Exercise goal:
Would you reproduce the entries exactly, including every line?

Task material:
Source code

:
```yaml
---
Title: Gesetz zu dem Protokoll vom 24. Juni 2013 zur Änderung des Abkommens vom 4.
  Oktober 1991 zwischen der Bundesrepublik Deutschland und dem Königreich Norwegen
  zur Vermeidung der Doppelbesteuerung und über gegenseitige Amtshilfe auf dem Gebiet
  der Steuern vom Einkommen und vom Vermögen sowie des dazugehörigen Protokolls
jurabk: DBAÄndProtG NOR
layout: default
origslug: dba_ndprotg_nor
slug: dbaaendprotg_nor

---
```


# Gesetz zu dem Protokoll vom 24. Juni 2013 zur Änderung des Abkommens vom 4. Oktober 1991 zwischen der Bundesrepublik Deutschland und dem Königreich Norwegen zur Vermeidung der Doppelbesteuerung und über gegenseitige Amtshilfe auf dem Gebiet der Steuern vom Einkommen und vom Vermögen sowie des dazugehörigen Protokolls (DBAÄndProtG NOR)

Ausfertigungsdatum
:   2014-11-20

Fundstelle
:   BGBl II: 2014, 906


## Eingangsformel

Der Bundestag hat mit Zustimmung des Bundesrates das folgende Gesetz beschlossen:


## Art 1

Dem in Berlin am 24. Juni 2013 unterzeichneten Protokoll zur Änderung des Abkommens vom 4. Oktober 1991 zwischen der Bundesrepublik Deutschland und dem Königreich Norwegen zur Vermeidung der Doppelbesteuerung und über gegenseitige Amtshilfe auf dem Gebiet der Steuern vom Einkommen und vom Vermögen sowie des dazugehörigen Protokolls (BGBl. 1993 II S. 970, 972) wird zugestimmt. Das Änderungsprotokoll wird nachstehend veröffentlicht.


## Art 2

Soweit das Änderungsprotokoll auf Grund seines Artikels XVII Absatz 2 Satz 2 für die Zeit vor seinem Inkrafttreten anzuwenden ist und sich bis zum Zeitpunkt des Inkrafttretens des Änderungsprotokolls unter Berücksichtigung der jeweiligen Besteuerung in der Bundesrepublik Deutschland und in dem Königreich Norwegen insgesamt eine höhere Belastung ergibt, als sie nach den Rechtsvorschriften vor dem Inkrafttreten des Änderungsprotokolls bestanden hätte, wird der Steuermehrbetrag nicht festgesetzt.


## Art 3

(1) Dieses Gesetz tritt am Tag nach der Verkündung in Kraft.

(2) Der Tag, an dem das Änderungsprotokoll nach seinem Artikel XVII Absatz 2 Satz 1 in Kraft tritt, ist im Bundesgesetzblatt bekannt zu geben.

Completed task:
Source code

:
```yaml
---
Title: Gesetz zu dem Protokoll vom 24. Juni 2013 zur Änderung des Abkommens vom 4.
  Oktober 1991 zwischen der Bundesrepublik Deutschland und dem Königreich Norwegen
  zur Vermeidung der Doppelbesteuerung und über gegenseitige Amtshilfe auf dem Gebiet
  der Steuern vom Einkommen und vom Vermögen sowie des dazugehörigen Protokolls
jurabk: DBAÄndProtG NOR
layout: default
origslug: dba_ndprotg_nor
slug: dbaaendprotg_nor

---
```


# Gesetz zu dem Protokoll vom 24. Juni 2013 zur Änderung des Abkommens vom 4. Oktober 1991 zwischen der Bundesrepublik Deutschland und dem Königreich Norwegen zur Vermeidung der Doppelbesteuerung und über gegenseitige Amtshilfe auf dem Gebiet der Steuern vom Einkommen und vom Vermögen sowie des dazugehörigen Protokolls (DBAÄndProtG NOR)

Ausfertigungsdatum
:   2014-11-20

Fundstelle
:   BGBl II: 2014, 906


## Eingangsformel

Der Bundestag hat mit Zustimmung des Bundesrates das folgende Gesetz beschlossen:


## Art 1

Dem in Berlin am 24. Juni 2013 unterzeichneten Protokoll zur Änderung des Abkommens vom 4. Oktober 1991 zwischen der Bundesrepublik Deutschland und dem Königreich Norwegen zur Vermeidung der Doppelbesteuerung und über gegenseitige Amtshilfe auf dem Gebiet der Steuern vom Einkommen und vom Vermögen sowie des dazugehörigen Protokolls (BGBl. 1993 II S. 970, 972) wird zugestimmt. Das Änderungsprotokoll wird nachstehend veröffentlicht.


## Art 2

Soweit das Änderungsprotokoll auf Grund seines Artikels XVII Absatz 2 Satz 2 für die Zeit vor seinem Inkrafttreten anzuwenden ist und sich bis zum Zeitpunkt des Inkrafttretens des Änderungsprotokolls unter Berücksichtigung der jeweiligen Besteuerung in der Bundesrepublik Deutschland und in dem Königreich Norwegen insgesamt eine höhere Belastung ergibt, als sie nach den Rechtsvorschriften vor dem Inkrafttreten des Änderungsprotokolls bestanden hätte, wird der Steuermehrbetrag nicht festgesetzt.


## Art 3

(1) Dieses Gesetz tritt am Tag nach der Verkündung in Kraft.

(2) Der Tag, an dem das Änderungsprotokoll nach seinem Artikel XVII Absatz 2 Satz 1 in Kraft tritt, ist im Bundesgesetzblatt bekannt zu geben.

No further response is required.